=== Task statement ===
Locate every line in the records below that contains the word "https", and copy each one.

=== Data provided ===

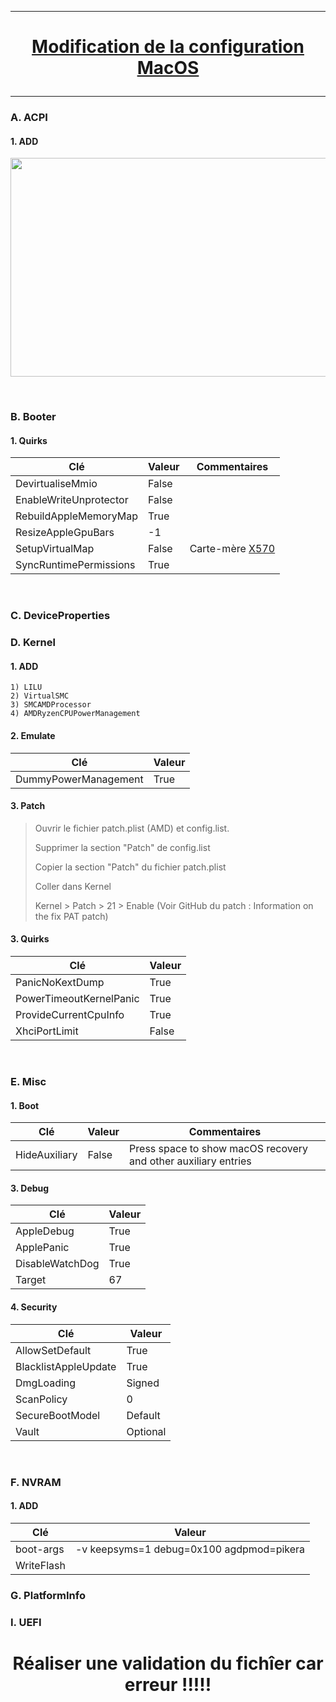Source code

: --------------------------------------------------------------------------------------------------------------------------------------------------------------------------------
# <p align='center'> [Modification de la configuration MacOS](https://dortania.github.io/OpenCore-Install-Guide/AMD/zen.html#starting-point) </p>

--------------------------------------------------------------------------------------------------------------------------------------------------------------------------------

### A. ACPI
#### 1. ADD
<p align='center'> <img width="855" height="350" src=https://github.com/user-attachments/assets/a370413f-cb33-4d4b-894e-43f5527eb11a /> </p>

<br />

### B. Booter
#### 1. Quirks

| Clé                     | Valeur | Commentaires    |
| ----------------------- | ------ | --------------- |
| DevirtualiseMmio        | False  |                 |
| EnableWriteUnprotector  | False  |                 |
| RebuildAppleMemoryMap   | True   |                 |
| ResizeAppleGpuBars      | -1     |                 |
| SetupVirtualMap         | False  | Carte-mère [X570](https://dortania.github.io/OpenCore-Install-Guide/AMD/zen.html#booter) |                 |
| SyncRuntimePermissions  | True   |                 |

<br />

### C. DeviceProperties

### D. Kernel
#### 1. ADD
```
1) LILU
2) VirtualSMC
3) SMCAMDProcessor 
4) AMDRyzenCPUPowerManagement
```


#### 2. Emulate
| Clé                     | Valeur |
| ----------------------- | ------ |
| DummyPowerManagement    | True   |




#### 3. Patch
> Ouvrir le fichier patch.plist (AMD) et config.list.
>
> Supprimer la section "Patch" de config.list
>
> Copier la section "Patch" du fichier patch.plist
>
> Coller dans Kernel
>
> Kernel > Patch > 21 > Enable (Voir GitHub du patch : Information on the fix PAT patch)


#### 3. Quirks
| Clé                     | Valeur |
| ----------------------- | ------ |
| PanicNoKextDump         | True   |
| PowerTimeoutKernelPanic | True   |
| ProvideCurrentCpuInfo   | True   |
| XhciPortLimit           | False  |


<br />

### E. Misc
#### 1. Boot
| Clé                     | Valeur | Commentaires                                                   |
| ----------------------- | ------ | -------------------------------------------------------------- |
| HideAuxiliary           | False  | Press space to show macOS recovery and other auxiliary entries |

#### 3. Debug
| Clé                     | Valeur |
| ----------------------- | ------ |
| AppleDebug              | True   |
| ApplePanic              | True   |
| DisableWatchDog         | True   |
| Target                  | 67     |


#### 4. Security

| Clé                     | Valeur   |
| ----------------------- | -------- |
| AllowSetDefault         | True     |
| BlacklistAppleUpdate    | True     |
| DmgLoading              | Signed   |
| ScanPolicy              | 0        |
| SecureBootModel         | Default  |
| Vault                   | Optional |

<br />


### F. NVRAM
#### 1. ADD 
| Clé                     | Valeur                                        |
| ----------------------- | --------------------------------------------- |
| boot-args       	      | -v keepsyms=1 debug=0x100 agdpmod=pikera		  |
| WriteFlash       	      |                                               |


### G. PlatformInfo

### I. UEFI


# <p align='center'> Réaliser une validation du fichîer car erreur !!!!! </p>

=== Response to the exercise ===
# <p align='center'> [Modification de la configuration MacOS](https://dortania.github.io/OpenCore-Install-Guide/AMD/zen.html#starting-point) </p>
<p align='center'> <img width="855" height="350" src=https://github.com/user-attachments/assets/a370413f-cb33-4d4b-894e-43f5527eb11a /> </p>
| SetupVirtualMap         | False  | Carte-mère [X570](https://dortania.github.io/OpenCore-Install-Guide/AMD/zen.html#booter) |                 |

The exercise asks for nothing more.